We were retained as the Passive House and building enclosure consultant for this project. Our team has completed design development and is in the process of completing the design stage review. Through this process, our team identified four key challenges. These include optimizing the Primary Energy Renewable (PER) factors, managing the overheating risk, optimizing the cost, and addressing the lack of commercially available heat pump clothes dryers. All these factors will impact the project’s ability to meet Passive House certification requirements, so our design team got creative to solve these problems.

To optimize the PER factors, our team modeled actual data usage on appliance loads, such as those from mini fridges and dryers, and optimized the ASHRAE 62 and Passive House ventilation design. Our design will reduce the lighting load by using LED lighting combined with occupancy sensors in transient spaces and minimize the pumping energy by using direct digital control (DDC) variable speed drive (VSD) pumps. To ensure efficient space heating and cooling, our design combines air-to-water heat pumps with 4 pipe fan coil units. Efficient domestic hot water (DHW) heating will be achieved using air-to-water heat pumps with electric boilers serving as backup. Low-flow fixtures will reduce water consumption.

Overheating is often a risk when a high-performance building is designed without a cooling system to avoid the resulting energy consumption. To manage this risk, our team investigated the impact of shading devices such as overhangs, reveal, and operable shades on the overheating risk. We also considered the strategic placement of deciduous trees to provide shading during the summer. Ultimately, our team settled on providing an efficient cooling system to ensure the long-term performance of the building.

To optimize the project cost, our project design locates all the supply zones on one side of the building and the extract zones on the other side of the building, which minimizes the ductwork that must be directed to each zone. An overhead plenum above the laundry room will allow sufficient transfer of air between the supply side and the extract side. We also simplified the building form to minimize heat loss by reducing the enclosure area, which also serves to reduce the number of thermal bridges.

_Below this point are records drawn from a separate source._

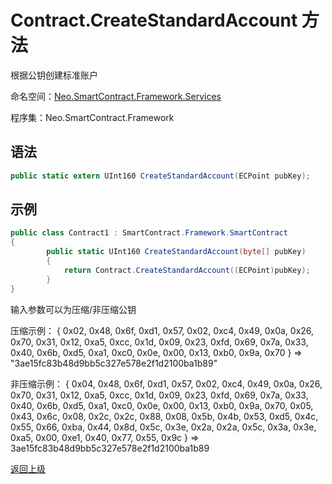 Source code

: # Contract.CreateStandardAccount 方法

根据公钥创建标准账户

命名空间：[Neo.SmartContract.Framework.Services](../../Neo.SmartContract.Framework.Services.md)

程序集：Neo.SmartContract.Framework

## 语法

```c#
public static extern UInt160 CreateStandardAccount(ECPoint pubKey);
```

## 示例

```c#
public class Contract1 : SmartContract.Framework.SmartContract
{
        public static UInt160 CreateStandardAccount(byte[] pubKey)
        {
            return Contract.CreateStandardAccount((ECPoint)pubKey);
        }
}
```
输入参数可以为压缩/非压缩公钥

压缩示例：
{ 0x02, 0x48, 0x6f, 0xd1, 0x57, 0x02, 0xc4, 0x49, 0x0a, 0x26, 0x70, 0x31, 0x12, 0xa5, 0xcc, 0x1d, 0x09, 0x23, 0xfd, 0x69, 0x7a, 0x33, 0x40, 0x6b, 0xd5, 0xa1, 0xc0, 0x0e, 0x00, 0x13, 0xb0, 0x9a, 0x70 } => "3ae15fc83b48d9bb5c327e578e2f1d2100ba1b89"

非压缩示例：
{ 0x04, 0x48, 0x6f, 0xd1, 0x57, 0x02, 0xc4, 0x49, 0x0a, 0x26, 0x70, 0x31, 0x12, 0xa5, 0xcc, 0x1d, 0x09, 0x23, 0xfd, 0x69, 0x7a, 0x33, 0x40, 0x6b, 0xd5, 0xa1, 0xc0, 0x0e, 0x00, 0x13, 0xb0, 0x9a, 0x70, 0x05, 0x43, 0x6c, 0x08, 0x2c, 0x2c, 0x88, 0x08, 0x5b, 0x4b, 0x53, 0xd5, 0x4c, 0x55, 0x66, 0xba, 0x44, 0x8d, 0x5c, 0x3e, 0x2a, 0x2a, 0x5c, 0x3a, 0x3e, 0xa5, 0x00, 0xe1, 0x40, 0x77, 0x55, 0x9c } => 3ae15fc83b48d9bb5c327e578e2f1d2100ba1b89


[返回上级](../Contract.md)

In the case of the dryers, we determined that the best approach was to locate the laundry room adjacent to outdoor space to enable the positioning of 10 direct exhaust dryers next to the exterior wall. All the direct exhaust from the dryers will be ducted into a single overhead plenum before exiting the building enclosure. Air intake will be achieved with an interlocked make-up air damper to provide air near the ground level only when the dryers are in operation. All these design elements in combination will allow the project to utilize commercial-grade direct exhaust dryers while minimizing the effects on the Passive House metrics.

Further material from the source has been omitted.